(Data records)
________________

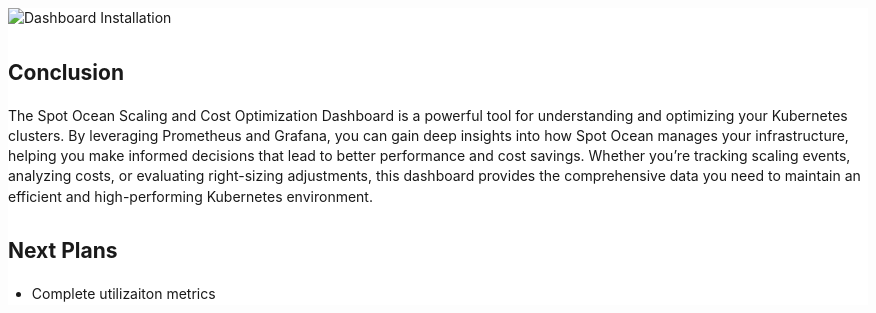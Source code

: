 <img style="width:30%;" alt="Dashboard Installation" src="https://github.com/user-attachments/assets/e84f161c-655a-4897-8f8c-d9893f9dadac">

## Conclusion 

The Spot Ocean Scaling and Cost Optimization Dashboard is a powerful tool for understanding and optimizing your Kubernetes clusters. By leveraging Prometheus and Grafana, you can gain deep insights into how Spot Ocean manages your infrastructure, helping you make informed decisions that lead to better performance and cost savings. Whether you’re tracking scaling events, analyzing costs, or evaluating right-sizing adjustments, this dashboard provides the comprehensive data you need to maintain an efficient and high-performing Kubernetes environment. 


## Next Plans

- Complete utilizaiton metrics

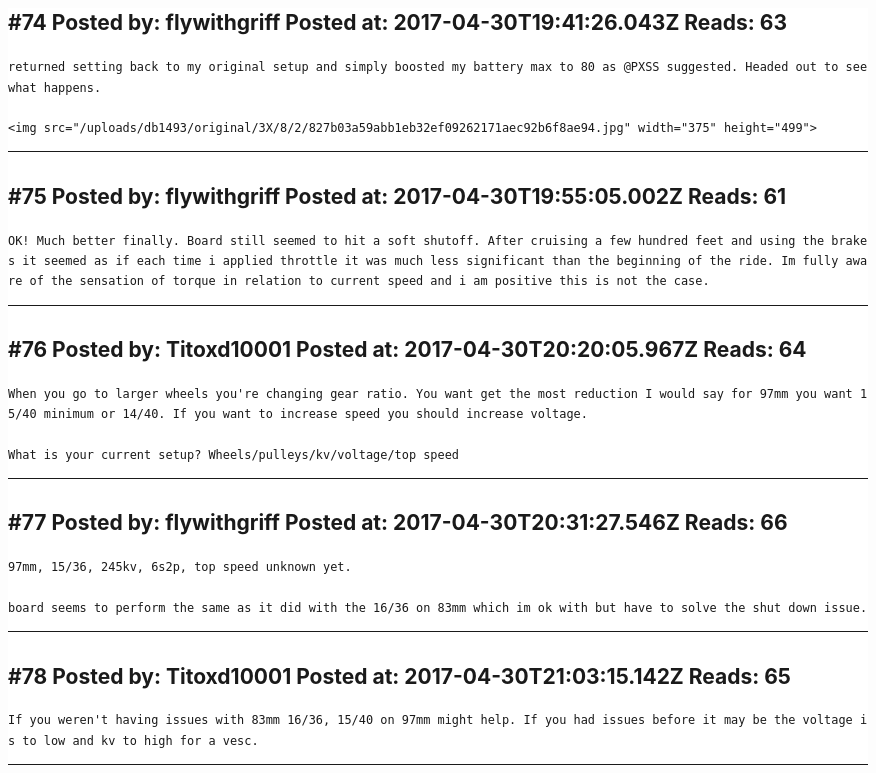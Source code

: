 ## \#74 Posted by: flywithgriff Posted at: 2017-04-30T19:41:26.043Z Reads: 63

```
returned setting back to my original setup and simply boosted my battery max to 80 as @PXSS suggested. Headed out to see what happens.

<img src="/uploads/db1493/original/3X/8/2/827b03a59abb1eb32ef09262171aec92b6f8ae94.jpg" width="375" height="499">
```

---
## \#75 Posted by: flywithgriff Posted at: 2017-04-30T19:55:05.002Z Reads: 61

```
OK! Much better finally. Board still seemed to hit a soft shutoff. After cruising a few hundred feet and using the brakes it seemed as if each time i applied throttle it was much less significant than the beginning of the ride. Im fully aware of the sensation of torque in relation to current speed and i am positive this is not the case.
```

---
## \#76 Posted by: Titoxd10001 Posted at: 2017-04-30T20:20:05.967Z Reads: 64

```
When you go to larger wheels you're changing gear ratio. You want get the most reduction I would say for 97mm you want 15/40 minimum or 14/40. If you want to increase speed you should increase voltage.

What is your current setup? Wheels/pulleys/kv/voltage/top speed
```

---
## \#77 Posted by: flywithgriff Posted at: 2017-04-30T20:31:27.546Z Reads: 66

```
97mm, 15/36, 245kv, 6s2p, top speed unknown yet.

board seems to perform the same as it did with the 16/36 on 83mm which im ok with but have to solve the shut down issue.
```

---
## \#78 Posted by: Titoxd10001 Posted at: 2017-04-30T21:03:15.142Z Reads: 65

```
If you weren't having issues with 83mm 16/36, 15/40 on 97mm might help. If you had issues before it may be the voltage is to low and kv to high for a vesc.
```

---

________________

Which lines above hold the string "this"? Copy each of them.

Written solution ::
The Spot Ocean Scaling and Cost Optimization Dashboard is a powerful tool for understanding and optimizing your Kubernetes clusters. By leveraging Prometheus and Grafana, you can gain deep insights into how Spot Ocean manages your infrastructure, helping you make informed decisions that lead to better performance and cost savings. Whether you’re tracking scaling events, analyzing costs, or evaluating right-sizing adjustments, this dashboard provides the comprehensive data you need to maintain an efficient and high-performing Kubernetes environment. 
OK! Much better finally. Board still seemed to hit a soft shutoff. After cruising a few hundred feet and using the brakes it seemed as if each time i applied throttle it was much less significant than the beginning of the ride. Im fully aware of the sensation of torque in relation to current speed and i am positive this is not the case.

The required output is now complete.